Nevertheless, although details are lacking, it may also be beneficial to take the context into account. It may be useful to keep in mind that Murata Ie had been a follower for quite some time, from as far back as 1862. Although she may not be as famous as other women in Tenrikyo history, she has already appeared in various selections from Anecdotes (50, 51, 89, 162, in addition to a very brief mention in 44).
The Tenrikyo jiten describes how she and her husband Koemon overcame ridicule from fellow villagers and opposition from relatives in how they regularly packed lunches when they went to the Residence to learn from Oyasama and help out in various ways (p. 879).
It is presumed that Murata Ie must have long taken for granted that the source of any physical disorder came from the mind (i.e., as written in Song Ten) and that anyone who requested instructions from Oyasama for an illness at that time would have likely been told something similar to what Oyasama is quoted as saying in Anecdotes 179.
Finally, although Anecdotes 179 is ultimately silent on the matter, it is also presumed that Ie was cured of her disorder. It may be noted how it reads that Ie once (Jpn: aru toki) had a palpitation of the heart.
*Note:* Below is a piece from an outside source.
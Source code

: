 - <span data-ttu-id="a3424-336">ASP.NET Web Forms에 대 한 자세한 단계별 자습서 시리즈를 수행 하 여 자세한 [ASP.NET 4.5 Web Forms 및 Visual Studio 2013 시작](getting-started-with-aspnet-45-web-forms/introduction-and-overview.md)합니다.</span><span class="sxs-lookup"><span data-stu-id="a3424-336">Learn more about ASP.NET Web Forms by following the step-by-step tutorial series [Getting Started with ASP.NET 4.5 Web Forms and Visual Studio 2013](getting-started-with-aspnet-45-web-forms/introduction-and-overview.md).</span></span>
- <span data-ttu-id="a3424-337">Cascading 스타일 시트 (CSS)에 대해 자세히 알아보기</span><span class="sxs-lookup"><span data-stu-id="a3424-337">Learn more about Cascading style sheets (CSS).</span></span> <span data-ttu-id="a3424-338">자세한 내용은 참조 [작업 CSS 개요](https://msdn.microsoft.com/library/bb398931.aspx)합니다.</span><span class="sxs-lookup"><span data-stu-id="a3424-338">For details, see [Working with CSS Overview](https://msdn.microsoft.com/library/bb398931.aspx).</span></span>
The author of this selection may have overlooked this important detail or may have felt that it was superfluous to mention this.
It is possible that Ie’s palpitations were psychosomatic. By the suggestion that Ie needed to put more effort to “understanding the divine will,” Oyasama may have helped her on the road to recovery by turning her attention away from the disorder that troubled her.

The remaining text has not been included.